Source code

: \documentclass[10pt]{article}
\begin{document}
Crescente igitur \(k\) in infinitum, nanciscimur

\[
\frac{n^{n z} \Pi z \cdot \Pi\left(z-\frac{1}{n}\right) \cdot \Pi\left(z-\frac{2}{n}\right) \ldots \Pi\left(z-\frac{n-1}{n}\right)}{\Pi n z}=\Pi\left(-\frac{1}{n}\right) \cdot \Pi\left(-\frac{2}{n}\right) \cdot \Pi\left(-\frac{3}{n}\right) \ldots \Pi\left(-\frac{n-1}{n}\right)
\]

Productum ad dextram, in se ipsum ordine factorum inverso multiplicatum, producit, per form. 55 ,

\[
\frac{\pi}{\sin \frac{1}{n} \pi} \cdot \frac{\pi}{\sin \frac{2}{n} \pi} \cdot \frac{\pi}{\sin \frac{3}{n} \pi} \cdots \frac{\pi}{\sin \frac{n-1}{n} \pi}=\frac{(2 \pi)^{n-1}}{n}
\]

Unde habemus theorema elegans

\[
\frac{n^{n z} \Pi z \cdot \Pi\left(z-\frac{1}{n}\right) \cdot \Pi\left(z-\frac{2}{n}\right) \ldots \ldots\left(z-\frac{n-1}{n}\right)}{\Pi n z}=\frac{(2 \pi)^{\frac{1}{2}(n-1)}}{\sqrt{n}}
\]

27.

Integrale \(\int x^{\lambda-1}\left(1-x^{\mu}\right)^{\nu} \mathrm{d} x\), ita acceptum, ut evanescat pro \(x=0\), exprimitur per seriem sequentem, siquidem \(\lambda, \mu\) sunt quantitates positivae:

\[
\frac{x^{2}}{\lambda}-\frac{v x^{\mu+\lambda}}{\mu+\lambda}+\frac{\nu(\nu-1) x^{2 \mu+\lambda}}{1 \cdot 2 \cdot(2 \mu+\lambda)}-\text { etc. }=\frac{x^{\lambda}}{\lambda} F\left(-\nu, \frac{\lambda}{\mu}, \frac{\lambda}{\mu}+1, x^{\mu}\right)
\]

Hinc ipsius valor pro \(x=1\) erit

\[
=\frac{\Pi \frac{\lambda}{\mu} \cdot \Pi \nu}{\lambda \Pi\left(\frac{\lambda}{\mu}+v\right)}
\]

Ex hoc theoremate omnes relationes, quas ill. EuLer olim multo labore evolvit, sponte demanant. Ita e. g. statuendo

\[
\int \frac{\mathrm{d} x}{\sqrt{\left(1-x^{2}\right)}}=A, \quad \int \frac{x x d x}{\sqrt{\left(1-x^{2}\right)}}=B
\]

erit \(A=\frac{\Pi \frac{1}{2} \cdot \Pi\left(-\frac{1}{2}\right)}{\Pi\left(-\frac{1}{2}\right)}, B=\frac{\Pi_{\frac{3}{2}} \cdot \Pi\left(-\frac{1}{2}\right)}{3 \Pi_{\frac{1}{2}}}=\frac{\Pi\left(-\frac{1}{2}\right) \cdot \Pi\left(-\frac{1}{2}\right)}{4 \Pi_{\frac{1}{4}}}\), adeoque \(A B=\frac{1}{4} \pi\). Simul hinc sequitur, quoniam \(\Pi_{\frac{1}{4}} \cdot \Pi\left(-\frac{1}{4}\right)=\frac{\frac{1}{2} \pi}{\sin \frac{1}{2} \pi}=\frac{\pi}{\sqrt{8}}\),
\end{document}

========================================================================

▶ WORK INSTRUCTION
Write out every line of the data exactly, leaving nothing out.

▶ RESPONSE BELOW
Source code

: \documentclass[10pt]{article}
\begin{document}
Crescente igitur \(k\) in infinitum, nanciscimur

\[
\frac{n^{n z} \Pi z \cdot \Pi\left(z-\frac{1}{n}\right) \cdot \Pi\left(z-\frac{2}{n}\right) \ldots \Pi\left(z-\frac{n-1}{n}\right)}{\Pi n z}=\Pi\left(-\frac{1}{n}\right) \cdot \Pi\left(-\frac{2}{n}\right) \cdot \Pi\left(-\frac{3}{n}\right) \ldots \Pi\left(-\frac{n-1}{n}\right)
\]

Productum ad dextram, in se ipsum ordine factorum inverso multiplicatum, producit, per form. 55 ,

\[
\frac{\pi}{\sin \frac{1}{n} \pi} \cdot \frac{\pi}{\sin \frac{2}{n} \pi} \cdot \frac{\pi}{\sin \frac{3}{n} \pi} \cdots \frac{\pi}{\sin \frac{n-1}{n} \pi}=\frac{(2 \pi)^{n-1}}{n}
\]

Unde habemus theorema elegans

\[
\frac{n^{n z} \Pi z \cdot \Pi\left(z-\frac{1}{n}\right) \cdot \Pi\left(z-\frac{2}{n}\right) \ldots \ldots\left(z-\frac{n-1}{n}\right)}{\Pi n z}=\frac{(2 \pi)^{\frac{1}{2}(n-1)}}{\sqrt{n}}
\]

27.

Integrale \(\int x^{\lambda-1}\left(1-x^{\mu}\right)^{\nu} \mathrm{d} x\), ita acceptum, ut evanescat pro \(x=0\), exprimitur per seriem sequentem, siquidem \(\lambda, \mu\) sunt quantitates positivae:

\[
\frac{x^{2}}{\lambda}-\frac{v x^{\mu+\lambda}}{\mu+\lambda}+\frac{\nu(\nu-1) x^{2 \mu+\lambda}}{1 \cdot 2 \cdot(2 \mu+\lambda)}-\text { etc. }=\frac{x^{\lambda}}{\lambda} F\left(-\nu, \frac{\lambda}{\mu}, \frac{\lambda}{\mu}+1, x^{\mu}\right)
\]

Hinc ipsius valor pro \(x=1\) erit

\[
=\frac{\Pi \frac{\lambda}{\mu} \cdot \Pi \nu}{\lambda \Pi\left(\frac{\lambda}{\mu}+v\right)}
\]

Ex hoc theoremate omnes relationes, quas ill. EuLer olim multo labore evolvit, sponte demanant. Ita e. g. statuendo

\[
\int \frac{\mathrm{d} x}{\sqrt{\left(1-x^{2}\right)}}=A, \quad \int \frac{x x d x}{\sqrt{\left(1-x^{2}\right)}}=B
\]

erit \(A=\frac{\Pi \frac{1}{2} \cdot \Pi\left(-\frac{1}{2}\right)}{\Pi\left(-\frac{1}{2}\right)}, B=\frac{\Pi_{\frac{3}{2}} \cdot \Pi\left(-\frac{1}{2}\right)}{3 \Pi_{\frac{1}{2}}}=\frac{\Pi\left(-\frac{1}{2}\right) \cdot \Pi\left(-\frac{1}{2}\right)}{4 \Pi_{\frac{1}{4}}}\), adeoque \(A B=\frac{1}{4} \pi\). Simul hinc sequitur, quoniam \(\Pi_{\frac{1}{4}} \cdot \Pi\left(-\frac{1}{4}\right)=\frac{\frac{1}{2} \pi}{\sin \frac{1}{2} \pi}=\frac{\pi}{\sqrt{8}}\),
\end{document}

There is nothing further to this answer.